**Prompt**
Write out the records again exactly. Nothing should be dropped.

**Records to use**
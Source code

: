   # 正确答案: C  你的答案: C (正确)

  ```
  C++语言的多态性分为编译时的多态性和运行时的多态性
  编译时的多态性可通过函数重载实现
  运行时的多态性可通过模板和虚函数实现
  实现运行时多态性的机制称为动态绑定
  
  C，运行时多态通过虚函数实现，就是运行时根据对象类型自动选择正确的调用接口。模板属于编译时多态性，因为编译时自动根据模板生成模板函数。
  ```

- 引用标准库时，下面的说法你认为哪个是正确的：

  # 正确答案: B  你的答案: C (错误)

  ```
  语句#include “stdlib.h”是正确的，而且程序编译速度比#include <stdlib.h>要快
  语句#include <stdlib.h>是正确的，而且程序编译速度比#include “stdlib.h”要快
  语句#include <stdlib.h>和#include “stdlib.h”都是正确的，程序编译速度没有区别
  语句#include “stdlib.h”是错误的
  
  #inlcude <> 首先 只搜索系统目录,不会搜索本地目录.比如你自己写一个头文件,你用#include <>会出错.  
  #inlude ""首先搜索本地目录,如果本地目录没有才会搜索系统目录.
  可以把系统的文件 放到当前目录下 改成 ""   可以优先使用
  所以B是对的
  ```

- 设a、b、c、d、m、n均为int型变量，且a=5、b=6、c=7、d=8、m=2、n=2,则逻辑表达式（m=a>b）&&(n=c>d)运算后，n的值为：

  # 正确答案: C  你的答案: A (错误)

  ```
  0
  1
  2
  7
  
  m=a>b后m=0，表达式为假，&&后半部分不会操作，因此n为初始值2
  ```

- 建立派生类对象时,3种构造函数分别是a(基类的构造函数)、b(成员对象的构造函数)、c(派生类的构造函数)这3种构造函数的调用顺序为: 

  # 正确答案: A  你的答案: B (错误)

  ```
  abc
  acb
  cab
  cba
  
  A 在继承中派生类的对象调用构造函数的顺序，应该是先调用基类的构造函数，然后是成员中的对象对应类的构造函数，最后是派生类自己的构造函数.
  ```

**Answer box**
Source code

:   # 正确答案: C  你的答案: C (正确)

  ```
  C++语言的多态性分为编译时的多态性和运行时的多态性
  编译时的多态性可通过函数重载实现
  运行时的多态性可通过模板和虚函数实现
  实现运行时多态性的机制称为动态绑定
  
  C，运行时多态通过虚函数实现，就是运行时根据对象类型自动选择正确的调用接口。模板属于编译时多态性，因为编译时自动根据模板生成模板函数。
  ```

- 引用标准库时，下面的说法你认为哪个是正确的：

  # 正确答案: B  你的答案: C (错误)

  ```
  语句#include “stdlib.h”是正确的，而且程序编译速度比#include <stdlib.h>要快
  语句#include <stdlib.h>是正确的，而且程序编译速度比#include “stdlib.h”要快
  语句#include <stdlib.h>和#include “stdlib.h”都是正确的，程序编译速度没有区别
  语句#include “stdlib.h”是错误的
  
  #inlcude <> 首先 只搜索系统目录,不会搜索本地目录.比如你自己写一个头文件,你用#include <>会出错.  
  #inlude ""首先搜索本地目录,如果本地目录没有才会搜索系统目录.
  可以把系统的文件 放到当前目录下 改成 ""   可以优先使用
  所以B是对的
  ```

- 设a、b、c、d、m、n均为int型变量，且a=5、b=6、c=7、d=8、m=2、n=2,则逻辑表达式（m=a>b）&&(n=c>d)运算后，n的值为：

  # 正确答案: C  你的答案: A (错误)

  ```
  0
  1
  2
  7
  
  m=a>b后m=0，表达式为假，&&后半部分不会操作，因此n为初始值2
  ```

- 建立派生类对象时,3种构造函数分别是a(基类的构造函数)、b(成员对象的构造函数)、c(派生类的构造函数)这3种构造函数的调用顺序为: 

  # 正确答案: A  你的答案: B (错误)

  ```
  abc
  acb
  cab
  cba
  
  A 在继承中派生类的对象调用构造函数的顺序，应该是先调用基类的构造函数，然后是成员中的对象对应类的构造函数，最后是派生类自己的构造函数.
  ```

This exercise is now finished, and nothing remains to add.